───── THE DATA ─────

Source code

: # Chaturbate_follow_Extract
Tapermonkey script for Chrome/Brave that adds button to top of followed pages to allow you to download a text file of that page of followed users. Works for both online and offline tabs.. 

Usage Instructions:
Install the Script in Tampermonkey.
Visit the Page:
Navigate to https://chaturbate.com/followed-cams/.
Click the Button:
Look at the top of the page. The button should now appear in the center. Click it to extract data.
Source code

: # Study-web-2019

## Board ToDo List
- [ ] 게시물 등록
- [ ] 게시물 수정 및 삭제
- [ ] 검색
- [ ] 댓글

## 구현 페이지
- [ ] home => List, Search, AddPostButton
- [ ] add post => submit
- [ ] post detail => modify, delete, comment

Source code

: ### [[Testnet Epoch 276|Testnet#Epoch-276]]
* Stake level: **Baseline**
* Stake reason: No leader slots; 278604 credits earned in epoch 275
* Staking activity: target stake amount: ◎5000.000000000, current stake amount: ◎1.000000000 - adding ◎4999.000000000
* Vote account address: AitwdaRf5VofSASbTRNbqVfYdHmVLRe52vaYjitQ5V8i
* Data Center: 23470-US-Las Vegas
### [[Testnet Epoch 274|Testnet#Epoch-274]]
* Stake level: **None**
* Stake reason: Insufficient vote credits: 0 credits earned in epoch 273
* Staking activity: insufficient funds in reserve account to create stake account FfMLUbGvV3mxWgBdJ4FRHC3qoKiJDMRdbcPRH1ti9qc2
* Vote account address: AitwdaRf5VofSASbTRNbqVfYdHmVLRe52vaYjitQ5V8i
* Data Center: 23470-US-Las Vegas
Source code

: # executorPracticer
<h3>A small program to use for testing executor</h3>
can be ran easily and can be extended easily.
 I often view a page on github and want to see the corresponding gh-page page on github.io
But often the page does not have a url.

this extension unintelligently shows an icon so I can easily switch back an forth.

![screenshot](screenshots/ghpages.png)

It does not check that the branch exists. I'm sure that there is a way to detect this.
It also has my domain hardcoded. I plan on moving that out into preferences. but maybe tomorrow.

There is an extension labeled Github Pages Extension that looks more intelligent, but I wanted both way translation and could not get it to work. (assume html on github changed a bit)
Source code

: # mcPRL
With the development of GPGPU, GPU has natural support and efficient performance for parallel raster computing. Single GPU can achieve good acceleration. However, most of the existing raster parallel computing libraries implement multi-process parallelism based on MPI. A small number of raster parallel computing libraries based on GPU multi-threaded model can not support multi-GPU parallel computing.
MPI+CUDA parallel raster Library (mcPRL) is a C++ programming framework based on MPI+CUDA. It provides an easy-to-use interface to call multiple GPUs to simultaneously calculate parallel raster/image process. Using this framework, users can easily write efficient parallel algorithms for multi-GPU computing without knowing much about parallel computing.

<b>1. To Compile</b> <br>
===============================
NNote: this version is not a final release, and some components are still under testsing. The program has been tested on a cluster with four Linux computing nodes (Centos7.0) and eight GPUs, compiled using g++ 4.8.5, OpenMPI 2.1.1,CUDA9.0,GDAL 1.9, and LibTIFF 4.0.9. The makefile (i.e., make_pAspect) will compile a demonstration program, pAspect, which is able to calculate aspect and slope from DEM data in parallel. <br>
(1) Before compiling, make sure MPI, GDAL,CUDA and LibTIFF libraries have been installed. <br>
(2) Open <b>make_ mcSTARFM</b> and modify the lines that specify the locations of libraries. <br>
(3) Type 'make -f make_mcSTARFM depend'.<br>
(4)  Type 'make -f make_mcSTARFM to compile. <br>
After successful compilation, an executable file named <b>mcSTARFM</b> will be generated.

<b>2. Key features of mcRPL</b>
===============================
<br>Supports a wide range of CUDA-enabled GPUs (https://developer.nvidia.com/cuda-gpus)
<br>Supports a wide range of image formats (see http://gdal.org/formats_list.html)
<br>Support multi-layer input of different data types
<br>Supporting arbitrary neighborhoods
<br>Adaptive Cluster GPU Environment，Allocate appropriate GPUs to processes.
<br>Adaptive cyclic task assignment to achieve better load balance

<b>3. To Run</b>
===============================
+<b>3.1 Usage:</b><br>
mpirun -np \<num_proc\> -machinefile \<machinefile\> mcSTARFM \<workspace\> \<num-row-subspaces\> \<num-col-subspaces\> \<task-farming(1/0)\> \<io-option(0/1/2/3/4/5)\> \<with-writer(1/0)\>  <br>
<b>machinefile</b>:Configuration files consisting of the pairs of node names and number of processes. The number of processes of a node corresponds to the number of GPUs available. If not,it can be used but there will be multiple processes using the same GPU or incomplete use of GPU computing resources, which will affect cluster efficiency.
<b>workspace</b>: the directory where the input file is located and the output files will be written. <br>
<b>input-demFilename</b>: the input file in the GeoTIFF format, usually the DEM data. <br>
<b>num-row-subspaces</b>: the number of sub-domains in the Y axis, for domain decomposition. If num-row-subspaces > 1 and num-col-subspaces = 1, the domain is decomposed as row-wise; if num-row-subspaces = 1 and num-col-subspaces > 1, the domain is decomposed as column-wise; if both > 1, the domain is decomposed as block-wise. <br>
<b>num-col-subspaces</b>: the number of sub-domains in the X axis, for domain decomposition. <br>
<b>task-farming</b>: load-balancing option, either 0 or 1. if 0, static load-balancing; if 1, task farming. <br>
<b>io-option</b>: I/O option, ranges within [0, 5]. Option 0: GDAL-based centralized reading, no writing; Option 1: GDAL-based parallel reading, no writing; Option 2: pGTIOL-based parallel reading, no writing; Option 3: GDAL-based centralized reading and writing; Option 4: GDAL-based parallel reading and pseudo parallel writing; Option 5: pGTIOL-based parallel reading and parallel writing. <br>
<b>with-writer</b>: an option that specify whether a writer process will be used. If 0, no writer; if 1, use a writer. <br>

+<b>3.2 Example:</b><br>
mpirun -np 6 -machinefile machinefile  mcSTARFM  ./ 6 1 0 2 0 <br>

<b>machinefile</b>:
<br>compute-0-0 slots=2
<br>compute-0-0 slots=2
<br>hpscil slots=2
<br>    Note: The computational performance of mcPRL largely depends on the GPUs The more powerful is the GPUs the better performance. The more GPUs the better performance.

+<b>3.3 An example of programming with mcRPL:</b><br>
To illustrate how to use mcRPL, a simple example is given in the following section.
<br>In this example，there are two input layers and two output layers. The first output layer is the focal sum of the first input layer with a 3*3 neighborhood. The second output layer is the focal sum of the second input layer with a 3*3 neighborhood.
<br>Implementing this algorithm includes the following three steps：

─────

**ABOUT THIS EXERCISE**
Output the lines above between the one holding "With the development" and the one holding "<b>1. To Compile</b> <br>", inclusive, with nothing before or after them.

**WRITTEN SOLUTION**
With the development of GPGPU, GPU has natural support and efficient performance for parallel raster computing. Single GPU can achieve good acceleration. However, most of the existing raster parallel computing libraries implement multi-process parallelism based on MPI. A small number of raster parallel computing libraries based on GPU multi-threaded model can not support multi-GPU parallel computing.
MPI+CUDA parallel raster Library (mcPRL) is a C++ programming framework based on MPI+CUDA. It provides an easy-to-use interface to call multiple GPUs to simultaneously calculate parallel raster/image process. Using this framework, users can easily write efficient parallel algorithms for multi-GPU computing without knowing much about parallel computing.

<b>1. To Compile</b> <br>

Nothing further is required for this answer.